Use of pool servers reveals unacceptable crash rate in async DNS

Sun Jun 26 00:37:13 UTC 2016

esr at thyrsus.com said:
> I think the hack is to force libgcc_s to be loaded early. I don't know how
> to do that in waf. 

There are two problems in this area.  One is the end-of-thread code not 
getting locked into memory.  I think that is what you are running into.

The other is a tangle of error handling on out-of-memory issues by things 
like pthread_create and DNS lookup.  I think the latter end up with a retry 
error code.  I think I fixed some/many of them to crash rather than retry on 
the assumption that memory wasn't going to get freed and I didn't know of any 
other reason to retry.  But that was a long time ago (maybe pre fork) and I 
don't remember the details.

I think we should copy the warmup code from ntp classic.  It's basically an 
upstream bug.  Warmup seems like a reasonable work around.

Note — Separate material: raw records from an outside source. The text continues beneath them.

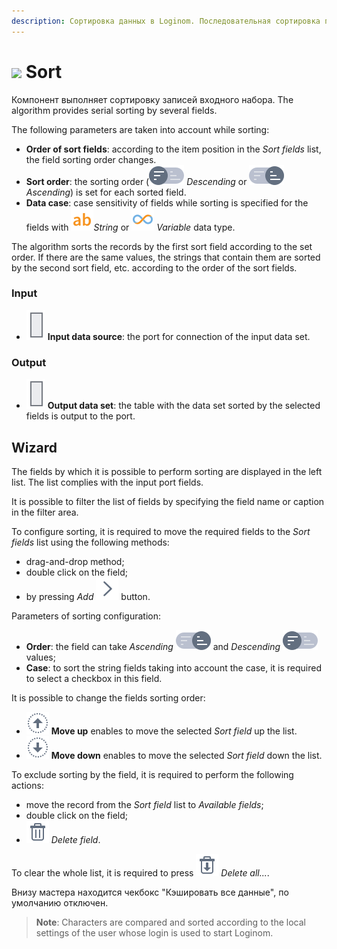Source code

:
 ```yaml
---
description: Сортировка данных в Loginom. Последовательная сортировка по нескольким полям. Мастер настройки.
---
```

# ![](./../../images/icons/components/sorting_default.svg) Sort

Компонент выполняет сортировку записей входного набора. The algorithm provides serial sorting by several fields.

The following parameters are taken into account while sorting:

* **Order of sort fields**: according to the item position in the *Sort fields* list, the field sorting order changes.
* **Sort order**: the sorting order (![](./../../images/icons/components/sorting/order-switcher-desc_default.svg) *Descending* or ![](./../../images/icons/components/sorting/order-switcher-asc_default.svg) *Ascending*) is set for each sorted field.
* **Data case**: case sensitivity of fields while sorting is specified for the fields with ![](./../../images/icons/common/data-types/string_default.svg)*String* or ![](./../../images/icons/common/data-types/variant_default.svg) *Variable* data type.

The algorithm sorts the records by the first sort field according to the set order. If there are the same values, the strings that contain them are sorted by the second sort field, etc. according to the order of the sort fields.

### Input

* ![](./../../images/icons/app/node/ports/inputs/table_inactive.svg) **Input data source**: the port for connection of the input data set.

### Output

* ![](./../../images/icons/app/node/ports/inputs/table_inactive.svg) **Output data set**: the table with the data set sorted by the selected fields is output to the port.

## Wizard



The fields by which it is possible to perform sorting are displayed in the left list. The list complies with the input port fields.

It is possible to filter the list of fields by specifying the field name or caption in the filter area.

To configure sorting, it is required to move the required fields to the *Sort fields* list using the following methods:

* drag-and-drop method;
* double click on the field;
* by pressing *Add* ![](./../../images/icons/common/toolbar-controls/arrow-r_default.svg) button.

Parameters of sorting configuration:

* **Order**: the field can take *Ascending* ![](./../../images/icons/components/sorting/order-switcher-asc_default.svg) and *Descending* ![](./../../images/icons/components/sorting/order-switcher-desc_default.svg) values;
* **Case**: to sort the string fields taking into account the case, it is required to select a checkbox in this field.

It is possible to change the fields sorting order:

* ![](./../../images/icons/common/toolbar-controls/moveup_default.svg) **Move up** enables to move the selected *Sort field* up the list.
* ![](./../../images/icons/common/toolbar-controls/movedown_default.svg) **Move down** enables to move the selected *Sort field* down the list.

To exclude sorting by the field, it is required to perform the following actions:

* move the record from the *Sort field* list to *Available fields*;
* double click on the field;
* ![](./../../images/icons/common/toolbar-controls/delete_default.svg) *Delete field*.

To clear the whole list, it is required to press ![](./../../images/icons/common/toolbar-controls/delete-all_default.svg) *Delete all...*.

Внизу мастера находится чекбокс "Кэшировать все данные", по умолчанию отключен.

> **Note**: Сharacters are compared and sorted according to the local settings of the user whose login is used to start Loginom.
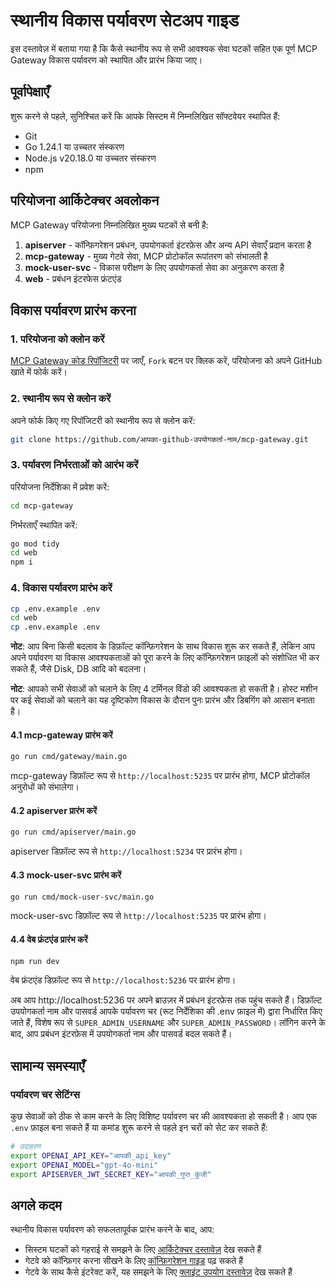 # स्थानीय विकास पर्यावरण सेटअप गाइड

इस दस्तावेज़ में बताया गया है कि कैसे स्थानीय रूप से सभी आवश्यक सेवा घटकों सहित एक पूर्ण MCP Gateway विकास पर्यावरण को स्थापित और प्रारंभ किया जाए।

## पूर्वापेक्षाएँ

शुरू करने से पहले, सुनिश्चित करें कि आपके सिस्टम में निम्नलिखित सॉफ्टवेयर स्थापित हैं:

- Git
- Go 1.24.1 या उच्चतर संस्करण
- Node.js v20.18.0 या उच्चतर संस्करण
- npm

## परियोजना आर्किटेक्चर अवलोकन

MCP Gateway परियोजना निम्नलिखित मुख्य घटकों से बनी है:

1. **apiserver** - कॉन्फ़िगरेशन प्रबंधन, उपयोगकर्ता इंटरफ़ेस और अन्य API सेवाएँ प्रदान करता है
2. **mcp-gateway** - मुख्य गेटवे सेवा, MCP प्रोटोकॉल रूपांतरण को संभालती है
3. **mock-user-svc** - विकास परीक्षण के लिए उपयोगकर्ता सेवा का अनुकरण करता है
4. **web** - प्रबंधन इंटरफेस फ्रंटएंड

## विकास पर्यावरण प्रारंभ करना

### 1. परियोजना को क्लोन करें

[MCP Gateway कोड रिपॉजिटरी](https://github.com/mcp-ecosystem/mcp-gateway) पर जाएँ, `Fork` बटन पर क्लिक करें, परियोजना को अपने GitHub खाते में फोर्क करें।

### 2. स्थानीय रूप से क्लोन करें

अपने फोर्क किए गए रिपॉजिटरी को स्थानीय रूप से क्लोन करें:

```bash
git clone https://github.com/आपका-github-उपयोगकर्ता-नाम/mcp-gateway.git
```

### 3. पर्यावरण निर्भरताओं को आरंभ करें

परियोजना निर्देशिका में प्रवेश करें:
```bash
cd mcp-gateway
```

निर्भरताएँ स्थापित करें:

```bash
go mod tidy
cd web
npm i
```

### 4. विकास पर्यावरण प्रारंभ करें

```bash
cp .env.example .env
cd web
cp .env.example .env
```

**नोट**: आप बिना किसी बदलाव के डिफ़ॉल्ट कॉन्फ़िगरेशन के साथ विकास शुरू कर सकते हैं, लेकिन आप अपने पर्यावरण या विकास आवश्यकताओं को पूरा करने के लिए कॉन्फ़िगरेशन फ़ाइलों को संशोधित भी कर सकते हैं, जैसे Disk, DB आदि को बदलना।

**नोट**: आपको सभी सेवाओं को चलाने के लिए 4 टर्मिनल विंडो की आवश्यकता हो सकती है। होस्ट मशीन पर कई सेवाओं को चलाने का यह दृष्टिकोण विकास के दौरान पुनः प्रारंभ और डिबगिंग को आसान बनाता है।

#### 4.1 mcp-gateway प्रारंभ करें

```bash
go run cmd/gateway/main.go
```

mcp-gateway डिफ़ॉल्ट रूप से `http://localhost:5235` पर प्रारंभ होगा, MCP प्रोटोकॉल अनुरोधों को संभालेगा।

#### 4.2 apiserver प्रारंभ करें 

```bash
go run cmd/apiserver/main.go
```

apiserver डिफ़ॉल्ट रूप से `http://localhost:5234` पर प्रारंभ होगा।

#### 4.3 mock-user-svc प्रारंभ करें

```bash
go run cmd/mock-user-svc/main.go
```

mock-user-svc डिफ़ॉल्ट रूप से `http://localhost:5235` पर प्रारंभ होगा।

#### 4.4 वेब फ्रंटएंड प्रारंभ करें

```bash
npm run dev
```

वेब फ्रंटएंड डिफ़ॉल्ट रूप से `http://localhost:5236` पर प्रारंभ होगा।

अब आप http://localhost:5236 पर अपने ब्राउज़र में प्रबंधन इंटरफ़ेस तक पहुंच सकते हैं। डिफ़ॉल्ट उपयोगकर्ता नाम और पासवर्ड आपके पर्यावरण चर (रूट निर्देशिका की .env फ़ाइल में) द्वारा निर्धारित किए जाते हैं, विशेष रूप से `SUPER_ADMIN_USERNAME` और `SUPER_ADMIN_PASSWORD`। लॉगिन करने के बाद, आप प्रबंधन इंटरफ़ेस में उपयोगकर्ता नाम और पासवर्ड बदल सकते हैं।

## सामान्य समस्याएँ

### पर्यावरण चर सेटिंग्स

कुछ सेवाओं को ठीक से काम करने के लिए विशिष्ट पर्यावरण चर की आवश्यकता हो सकती है। आप एक `.env` फ़ाइल बना सकते हैं या कमांड शुरू करने से पहले इन चरों को सेट कर सकते हैं:

```bash
# उदाहरण
export OPENAI_API_KEY="आपकी_api_key"
export OPENAI_MODEL="gpt-4o-mini"
export APISERVER_JWT_SECRET_KEY="आपकी_गुप्त_कुंजी"
```

## अगले कदम

स्थानीय विकास पर्यावरण को सफलतापूर्वक प्रारंभ करने के बाद, आप:

- सिस्टम घटकों को गहराई से समझने के लिए [आर्किटेक्चर दस्तावेज़](./architecture.md) देख सकते हैं
- गेटवे को कॉन्फ़िगर करना सीखने के लिए [कॉन्फ़िगरेशन गाइड](/docs/configuration/) पढ़ सकते हैं
- गेटवे के साथ कैसे इंटरेक्ट करें, यह समझने के लिए [क्लाइंट उपयोग दस्तावेज़](/docs/client-usage/) देख सकते हैं 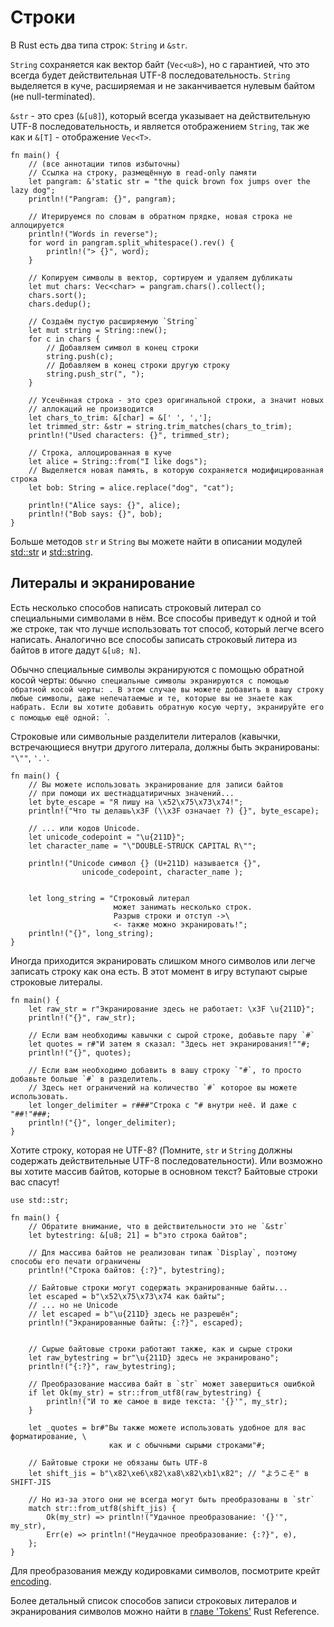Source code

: # Строки

В Rust есть два типа строк: `String` и `&str`.

`String` сохраняется как вектор байт (`Vec<u8>`), но с гарантией, что это всегда будет действительная UTF-8 последовательность. `String` выделяется в куче, расширяемая и не заканчивается нулевым байтом (не null-terminated).

`&str` - это срез (`&[u8]`), который всегда указывает на действительную UTF-8 последовательность, и является отображением `String`, так же как и `&[T]` - отображение `Vec<T>`.

```rust,editable
fn main() {
    // (все аннотации типов избыточны)
    // Ссылка на строку, размещённую в read-only памяти
    let pangram: &'static str = "the quick brown fox jumps over the lazy dog";
    println!("Pangram: {}", pangram);

    // Итерируемся по словам в обратном прядке, новая строка не аллоцируется
    println!("Words in reverse");
    for word in pangram.split_whitespace().rev() {
        println!("> {}", word);
    }

    // Копируем символы в вектор, сортируем и удаляем дубликаты
    let mut chars: Vec<char> = pangram.chars().collect();
    chars.sort();
    chars.dedup();

    // Создаём пустую расширяемую `String`
    let mut string = String::new();
    for c in chars {
        // Добавляем символ в конец строки
        string.push(c);
        // Добавляем в конец строки другую строку
        string.push_str(", ");
    }

    // Усечённая строка - это срез оригинальной строки, а значит новых
    // аллокаций не производится
    let chars_to_trim: &[char] = &[' ', ','];
    let trimmed_str: &str = string.trim_matches(chars_to_trim);
    println!("Used characters: {}", trimmed_str);

    // Строка, аллоцированная в куче
    let alice = String::from("I like dogs");
    // Выделяется новая память, в которую сохраняется модифицированная строка
    let bob: String = alice.replace("dog", "cat");

    println!("Alice says: {}", alice);
    println!("Bob says: {}", bob);
}
```

Больше методов `str` и `String` вы можете найти в описании модулей [std::str] и [std::string].

## Литералы и экранирование

Есть несколько способов написать строковый литерал со специальными символами в нём. Все способы приведут к одной и той же строке, так что лучше использовать тот способ, который легче всего написать. Аналогично все способы записать строковый литера из байтов в итоге дадут `&[u8; N]`.

Обычно специальные символы экранируются с помощью обратной косой черты: `Обычно специальные символы экранируются с помощью обратной косой черты: . В этом случае вы можете добавить в вашу строку любые символы, даже непечатаемые и те, которые вы не знаете как набрать. Если вы хотите добавить обратную косую черту, экранируйте его с помощью ещё одной: `\`.

Строковые или символьные разделители литералов (кавычки, встречающиеся внутри другого литерала, должны быть экранированы: `"\""`, `'.'`.

```rust,editable
fn main() {
    // Вы можете использовать экранирование для записи байтов
    // при помощи их шестнадцатиричных значений...
    let byte_escape = "Я пишу на \x52\x75\x73\x74!";
    println!("Что ты делашь\x3F (\\x3F означает ?) {}", byte_escape);

    // ... или кодов Unicode.
    let unicode_codepoint = "\u{211D}";
    let character_name = "\"DOUBLE-STRUCK CAPITAL R\"";

    println!("Unicode символ {} (U+211D) называется {}",
                unicode_codepoint, character_name );


    let long_string = "Строковый литерал
                       может занимать несколько строк.
                       Разрыв строки и отступ ->\
                       <- также можно экранировать!";
    println!("{}", long_string);
}
```

Иногда приходится экранировать слишком много символов или легче записать строку как она есть. В этот момент в игру вступают сырые строковые литералы.

```rust,
fn main() {
    let raw_str = r"Экранирование здесь не работает: \x3F \u{211D}";
    println!("{}", raw_str);

    // Если вам необходимы кавычки с сырой строке, добавьте пару `#`
    let quotes = r#"И затем я сказал: "Здесь нет экранирования!""#;
    println!("{}", quotes);

    // Если вам необходимо добавить в вашу строку `"#`, то просто добавьте больше `#` в разделитель.
    // Здесь нет ограничений на количество `#` которое вы можете использовать.
    let longer_delimiter = r###"Строка с "# внутри неё. И даже с "##!"###;
    println!("{}", longer_delimiter);
}
```

Хотите строку, которая не UTF-8? (Помните, `str` и `String` должны содержать действительные UTF-8 последовательности). Или возможно вы хотите массив байтов, которые в основном текст? Байтовые строки вас спасут!

```rust,
use std::str;

fn main() {
    // Обратите внимание, что в действительности это не `&str`
    let bytestring: &[u8; 21] = b"это строка байтов";

    // Для массива байтов не реализован типаж `Display`, поэтому способы его печати ограничены
    println!("Строка байтов: {:?}", bytestring);

    // Байтовые строки могут содержать экранированные байты...
    let escaped = b"\x52\x75\x73\x74 как байты";
    // ... но не Unicode
    // let escaped = b"\u{211D} здесь не разрешён";
    println!("Экранированные байты: {:?}", escaped);


    // Сырые байтовые строки работают также, как и сырые строки
    let raw_bytestring = br"\u{211D} здесь не экранировано";
    println!("{:?}", raw_bytestring);

    // Преобразование массива байт в `str` может завершиться ошибкой
    if let Ok(my_str) = str::from_utf8(raw_bytestring) {
        println!("И то же самое в виде текста: '{}'", my_str);
    }

    let _quotes = br#"Вы также можете использовать удобное для вас форматирование, \
                      как и с обычными сырыми строками"#;

    // Байтовые строки не обязаны быть UTF-8
    let shift_jis = b"\x82\xe6\x82\xa8\x82\xb1\x82"; // "ようこそ" в SHIFT-JIS

    // Но из-за этого они не всегда могут быть преобразованы в `str`
    match str::from_utf8(shift_jis) {
        Ok(my_str) => println!("Удачное преобразование: '{}'", my_str),
        Err(e) => println!("Неудачное преобразование: {:?}", e),
    };
}
```

Для преобразования между кодировками символов, посмотрите крейт [encoding].

Более детальный список способов записи строковых литералов и экранирования символов можно найти в [главе 'Tokens'] Rust Reference.


[std::str]: https://doc.rust-lang.org/std/str/
[std::string]: https://doc.rust-lang.org/std/string/
[главе 'Tokens']: https://doc.rust-lang.org/reference/tokens.html
[encoding]: https://crates.io/crates/encoding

It's in ntpd/ntpd.c  Search for NEED_PTHREAD_WARMUP and backup over the long 
comment
which describes what's going on.

There is a note about not working on FreeBSD.  I haven't sorted that out.  It 
may refer to the linker hack.

Here are the bugs I remember:
  https://bugs.ntp.org/show_bug.cgi?id=2831
    FreeBSD page fault story, morphs into lock discussion
  https://bugs.ntp.org/show_bug.cgi?id=2905
    rlimit/memlock discussion

There is more info in various bugs:
  https://bugs.ntp.org/show_bug.cgi?id=2332
  https://bugs.ntp.org/show_bug.cgi?id=2954
  https://bugs.ntp.org/show_bug.cgi?id=2817
The signal/noise may not be good.

-- 
These are my opinions.  I hate spam.